Today’s data platforms are built on top of tools made for spreadsheet-like analytics, not the petabytes of multimodal data that power AI. As a result, teams waste months on brittle infrastructure instead of conducting research and building their core product. Eventual was founded to make querying any kind of data, images, video, audio, text, as intuitive as working with tables, and powerful enough to scale to production workloads.
Requirements
- 3+ years of experience working with complex infrastructure projects, ideally involving GPUs.
- Experience supporting ML/AI workloads.
- Experience optimising GPU utilisation and job placement through scheduler extensions, such as kube-scheduler plugins, Slurm and Volcano.
- Familiarity and experience with cloud technologies (e.g. AWS S3 etc)

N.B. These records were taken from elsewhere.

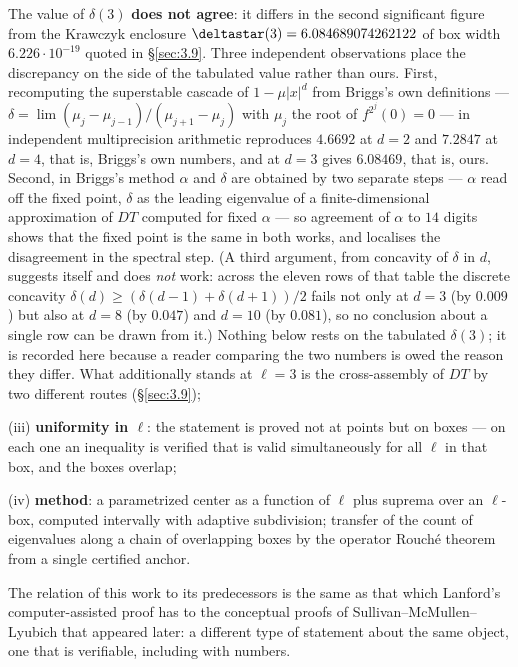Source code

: The value of $\delta(3)$ \textbf{does not agree}: it differs in the second
significant figure from the Krawczyk enclosure $\deltastar(3) = 6.084689074262122$
of box width $6.226\cdot 10^{-19}$ quoted in \S\ref{sec:3.9}. Three independent
observations place the discrepancy on the side of the tabulated value rather than
ours. First, recomputing the superstable cascade of $1-\mu|x|^{d}$ from Briggs's
own definitions --- $\delta = \lim(\mu_j-\mu_{j-1})/(\mu_{j+1}-\mu_j)$ with $\mu_j$
the root of $f^{2^{j}}(0)=0$ --- in independent multiprecision arithmetic
reproduces $4.6692$ at $d=2$ and $7.2847$ at $d=4$, that is, Briggs's own numbers,
and at $d=3$ gives $6.08469$, that is, ours. Second, in Briggs's method $\alpha$ and $\delta$ are
obtained by two separate steps --- $\alpha$ read off the fixed point, $\delta$ as the
leading eigenvalue of a finite-dimensional approximation of $DT$ computed for fixed
$\alpha$ --- so agreement of $\alpha$ to $14$ digits shows that the fixed point is
the same in both works, and localises the disagreement in the spectral step.
(A third argument, from concavity of $\delta$ in $d$, suggests itself and does
\emph{not} work: across the eleven rows of that table the discrete concavity
$\delta(d) \ge (\delta(d-1)+\delta(d+1))/2$ fails not only at $d = 3$ (by
$0.009$) but also at $d = 8$ (by $0.047$) and $d = 10$ (by $0.081$), so no
conclusion about a single row can be drawn from it.)
Nothing below rests on the tabulated $\delta(3)$; it is recorded here because a
reader comparing the two numbers is owed the reason they differ. What additionally
stands at $\ell = 3$ is the cross-assembly of $DT$ by two different routes
(\S\ref{sec:3.9});

(iii) \textbf{uniformity in $\ell$}: the statement is proved not at points but
on boxes --- on each one an inequality is verified that is valid simultaneously
for all $\ell$ in that box, and the boxes overlap;

(iv) \textbf{method}: a parametrized center as a function of $\ell$ plus suprema over an
$\ell$-box, computed intervally with adaptive subdivision; transfer of the
count of eigenvalues along a chain of overlapping boxes by the operator Rouché
theorem from a single certified anchor.

The relation of this work to its predecessors is the same as that which Lanford's
computer-assisted proof has to the conceptual proofs of Sullivan--McMullen--Lyubich
that appeared later: a different type of statement about the same object, one
that is verifiable, including with numbers.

- Experienced with taking a product from ground zero to production.
Responsibilities
- Design and build highly reliable and resilient products and features.
- Work closely with cross-functional product and customer-facing teams to understand requirements and ship thoughtful solutions.

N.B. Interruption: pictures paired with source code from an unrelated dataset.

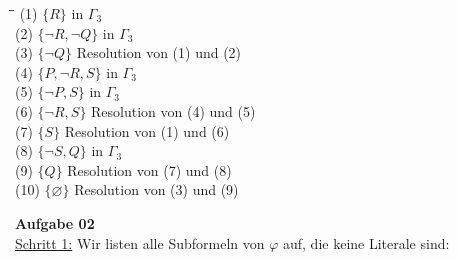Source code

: \documentclass[a4paper,10pt]{article}
\begin{document}
\begin{compactenum} [(a)]
\begin{compactitem}
			\begin{tabbing}
				\= \qquad \= \qquad\qquad\qquad \= \qquad\qquad \kill
				\>(1) \> $ \{R\} $ \> in $ \Gamma_3 $ \\
				\>(2) \> $ \{\lnot R, \lnot Q\} $ \> in $ \Gamma_3 $ \\
				\>(3) \> $ \{\lnot Q \} $ \> Resolution von (1) und (2) \\
				\>(4) \> $ \{P ,\lnot R, S\} $ \> in $ \Gamma_3 $\\
				\>(5) \> $ \{\lnot P, S\} $ \> in $ \Gamma_3 $ \\
				\>(6) \> $ \{\lnot R, S\} $ \> Resolution von (4) und (5) \\
				\>(7) \> $ \{S\} $ \> Resolution von (1) und (6) \\
				\>(8) \> $ \{\lnot S, Q\} $ \> in $ \Gamma_3 $ \\
				\>(9) \> $ \{Q\} $ \> Resolution von (7) und (8) \\
				\>(10) \> $ \{\varnothing\} $ \> Resolution von (3) und (9) \\
			\end{tabbing}
		\end{compactitem}
	\end{compactenum}
	\textbf{Aufgabe 02} \\
	\underline{Schritt 1:} Wir listen alle Subformeln von $ \varphi  $ auf, die keine Literale sind: \\
	
\end{document}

- Write high-quality, extensible, and maintainable code.
- Design and build scalable applications and components.
- Architect and operate Kubernetes clusters optimised for GPU workloads.

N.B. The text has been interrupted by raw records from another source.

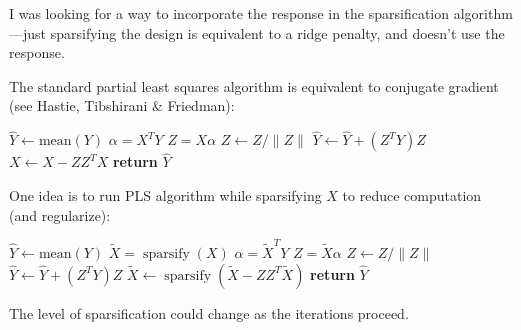 \documentclass[12pt]{imsart}
\numberwithin{equation}{section}
\theoremstyle{plain}
\theoremstyle{remark}
\let\hat\widehat
\let\tilde\widetilde
\let\hat\widehat
\let\tilde\widetilde
\let\hat\widehat
\let\hat\widehat
\let\tilde\widetilde
\def\sparsify{\mathop{\mbox{sparsify}}}
\def\Xs{\tilde X}
\begin{document}
\begin{frontmatter}
\end{frontmatter}

\par


I was looking for a way to incorporate the response in the
sparsification algorithm---just sparsifying the design
is equivalent to a ridge penalty, and doesn't use the response.


The standard partial least squares algorithm is equivalent to
conjugate gradient (see Hastie, Tibshirani \& Friedman):

\begin{center}
\begin{minipage}{.5\columnwidth}
\begin{algorithmic}[1]
   \State $\hat Y \gets \text{mean}(Y)$
      \State $\alpha = X^T Y$
      \State $Z = X\alpha$
      \State $Z\gets Z / \|Z\|$
      \State $\hat Y \gets \hat Y + (Z^T Y) Z$
      \State $X \gets X - Z Z^T X$
   \EndFor
   \State \textbf{return} $\hat Y$
\EndProcedure
\end{algorithmic}
\end{minipage}
\end{center}

One idea is to run PLS algorithm while sparsifying $X$
to reduce computation (and regularize):
\begin{center}
\begin{minipage}{.5\columnwidth}
\begin{algorithmic}[1]
   \State $\hat Y \gets \text{mean}(Y)$
   \State $\Xs = \sparsify(X)$
      \State $\alpha = \Xs^T Y$
      \State $Z = \Xs \alpha$
      \State $Z\gets Z / \|Z\|$
      \State $\hat Y \gets \hat Y + (Z^T Y) Z$
      \State $\Xs \gets \sparsify(\Xs - Z Z^T \Xs)$
   \EndFor
   \State \textbf{return} $\hat Y$
\EndProcedure
\end{algorithmic}
\end{minipage}
\end{center}
The level of sparsification could change
as the iterations proceed.  
\end{document}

- Build multi-tenant and dedicated environments for GPU workloads.
Other
- Please note we're looking for individuals who are excited to be a part of a tight-knit team working together 4 days / week in our SF Mission district office.
- You will work with a tight-knit team that values open communication and cross-functional collaboration.
- While we are an experienced team that can provide constant guidance and mentorship, we value engineers who can autonomously scope and solve difficult technical challenges.
- A unique startup growth mindset of responsibly take on tech debt for velocity and building for future extensibility
- Most importantly, we are looking for someone who works well in small, focused teams with fast iterations and lots of autonomy.